WHAT YOU WILL DO:
Of all the lines below, return only those starting with the line holding "Recall that the density of $X$ is then" and going on through the line holding "f_Z(z) &= \int_\R", exactly as written.

┌──

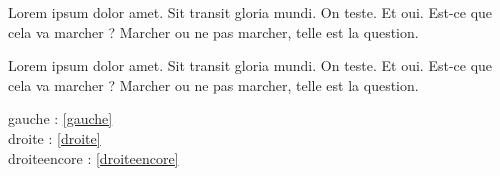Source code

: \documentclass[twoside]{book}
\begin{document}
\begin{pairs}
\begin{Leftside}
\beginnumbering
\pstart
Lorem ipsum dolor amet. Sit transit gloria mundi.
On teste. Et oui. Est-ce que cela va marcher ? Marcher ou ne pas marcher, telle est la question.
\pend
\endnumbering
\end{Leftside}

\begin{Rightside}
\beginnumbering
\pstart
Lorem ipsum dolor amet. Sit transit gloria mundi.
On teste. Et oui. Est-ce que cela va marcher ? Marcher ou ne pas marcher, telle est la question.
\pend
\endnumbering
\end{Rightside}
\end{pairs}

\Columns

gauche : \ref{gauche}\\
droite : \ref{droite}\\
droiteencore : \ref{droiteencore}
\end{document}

└──
┌──

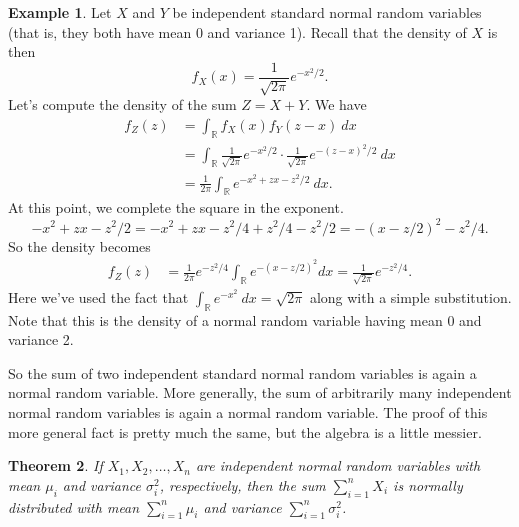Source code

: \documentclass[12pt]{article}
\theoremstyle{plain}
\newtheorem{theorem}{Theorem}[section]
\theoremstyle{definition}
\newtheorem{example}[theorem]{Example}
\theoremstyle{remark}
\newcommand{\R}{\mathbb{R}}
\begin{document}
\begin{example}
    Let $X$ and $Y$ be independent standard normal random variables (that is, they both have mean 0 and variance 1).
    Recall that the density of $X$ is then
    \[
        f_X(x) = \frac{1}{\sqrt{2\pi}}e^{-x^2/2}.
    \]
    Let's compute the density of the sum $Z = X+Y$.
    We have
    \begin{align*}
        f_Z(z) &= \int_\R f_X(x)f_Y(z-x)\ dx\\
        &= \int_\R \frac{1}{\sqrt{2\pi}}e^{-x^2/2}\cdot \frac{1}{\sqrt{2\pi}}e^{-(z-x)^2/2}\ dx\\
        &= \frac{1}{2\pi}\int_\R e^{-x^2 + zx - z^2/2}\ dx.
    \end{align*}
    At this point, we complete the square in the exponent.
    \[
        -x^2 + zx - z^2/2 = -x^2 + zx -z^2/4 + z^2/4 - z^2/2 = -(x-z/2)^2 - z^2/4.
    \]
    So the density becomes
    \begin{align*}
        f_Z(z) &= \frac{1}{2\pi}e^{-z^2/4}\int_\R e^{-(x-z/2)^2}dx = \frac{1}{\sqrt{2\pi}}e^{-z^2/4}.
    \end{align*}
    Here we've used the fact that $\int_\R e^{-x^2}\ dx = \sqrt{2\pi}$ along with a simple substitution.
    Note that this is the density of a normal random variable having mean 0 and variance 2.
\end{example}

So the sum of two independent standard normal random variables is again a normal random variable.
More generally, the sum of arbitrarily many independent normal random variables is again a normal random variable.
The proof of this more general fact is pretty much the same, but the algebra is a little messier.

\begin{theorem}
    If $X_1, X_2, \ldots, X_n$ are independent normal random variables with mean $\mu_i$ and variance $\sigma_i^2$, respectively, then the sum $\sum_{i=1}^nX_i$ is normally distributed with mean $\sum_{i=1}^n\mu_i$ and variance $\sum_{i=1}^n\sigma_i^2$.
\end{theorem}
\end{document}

└──

RESULT OF THIS TASK:
    Recall that the density of $X$ is then
    \[
        f_X(x) = \frac{1}{\sqrt{2\pi}}e^{-x^2/2}.
    \]
    Let's compute the density of the sum $Z = X+Y$.
    We have
    \begin{align*}
        f_Z(z) &= \int_\R f_X(x)f_Y(z-x)\ dx\\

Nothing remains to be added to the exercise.